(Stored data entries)
====

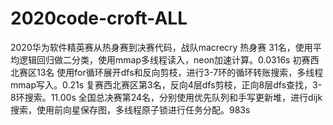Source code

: # 2020code-croft-ALL
2020华为软件精英赛从热身赛到决赛代码，战队macrecry
热身赛 31名，使用平均逻辑回归做二分类，使用mmap多线程读入，neon加速计算。0.0316s
初赛西北赛区13名 使用for循环展开dfs和反向剪枝，进行3-7环的循环转账搜索，多线程mmap写入。0.21s 
复赛西北赛区第3名，反向4层dfs剪枝，正向8层dfs查找，3-8环搜索。11.00s
全国总决赛第24名，分别使用优先队列和手写更新堆，进行dijk搜索，使用前向星保存图，多线程原子锁进行任务分配。983s
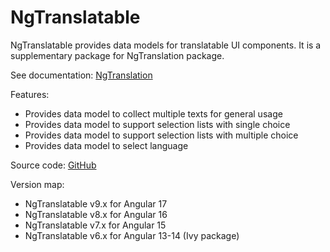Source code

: # NgTranslatable

NgTranslatable provides data models for translatable UI components.
It is a supplementary package for NgTranslation package.

See documentation: [NgTranslation](https://ngt.logikum.hu/)

Features:

* Provides data model to collect multiple texts for general usage
* Provides data model to support selection lists with single choice
* Provides data model to support selection lists with multiple choice
* Provides data model to select language

Source code: [GitHub](https://github.com/logikum/ng-translation)

Version map:

* NgTranslatable v9.x for Angular 17
* NgTranslatable v8.x for Angular 16
* NgTranslatable v7.x for Angular 15
* NgTranslatable v6.x for Angular 13-14 (Ivy package)
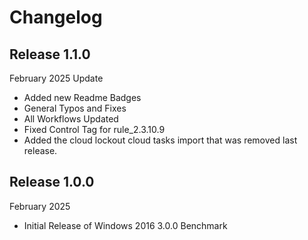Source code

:# Changelog

## Release 1.1.0

February 2025 Update
  - Added new Readme Badges
  - General Typos and Fixes
  - All Workflows Updated
  - Fixed Control Tag for rule_2.3.10.9
  - Added the cloud lockout cloud tasks import that was removed last release.

## Release 1.0.0

February 2025
  - Initial Release of Windows 2016 3.0.0 Benchmark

====

> Task goal: Omit every picture while transcribing the records above exactly.

> Task answer:
Source code

: # 2020code-croft-ALL
2020华为软件精英赛从热身赛到决赛代码，战队macrecry
热身赛 31名，使用平均逻辑回归做二分类，使用mmap多线程读入，neon加速计算。0.0316s
初赛西北赛区13名 使用for循环展开dfs和反向剪枝，进行3-7环的循环转账搜索，多线程mmap写入。0.21s 
复赛西北赛区第3名，反向4层dfs剪枝，正向8层dfs查找，3-8环搜索。11.00s
全国总决赛第24名，分别使用优先队列和手写更新堆，进行dijk搜索，使用前向星保存图，多线程原子锁进行任务分配。983s
Source code

: # NgTranslatable

NgTranslatable provides data models for translatable UI components.
It is a supplementary package for NgTranslation package.

See documentation: [NgTranslation](https://ngt.logikum.hu/)

Features:

* Provides data model to collect multiple texts for general usage
* Provides data model to support selection lists with single choice
* Provides data model to support selection lists with multiple choice
* Provides data model to select language

Source code: [GitHub](https://github.com/logikum/ng-translation)

Version map:

* NgTranslatable v9.x for Angular 17
* NgTranslatable v8.x for Angular 16
* NgTranslatable v7.x for Angular 15
* NgTranslatable v6.x for Angular 13-14 (Ivy package)
Source code

:# Changelog

## Release 1.1.0

February 2025 Update
  - Added new Readme Badges
  - General Typos and Fixes
  - All Workflows Updated
  - Fixed Control Tag for rule_2.3.10.9
  - Added the cloud lockout cloud tasks import that was removed last release.

## Release 1.0.0

February 2025
  - Initial Release of Windows 2016 3.0.0 Benchmark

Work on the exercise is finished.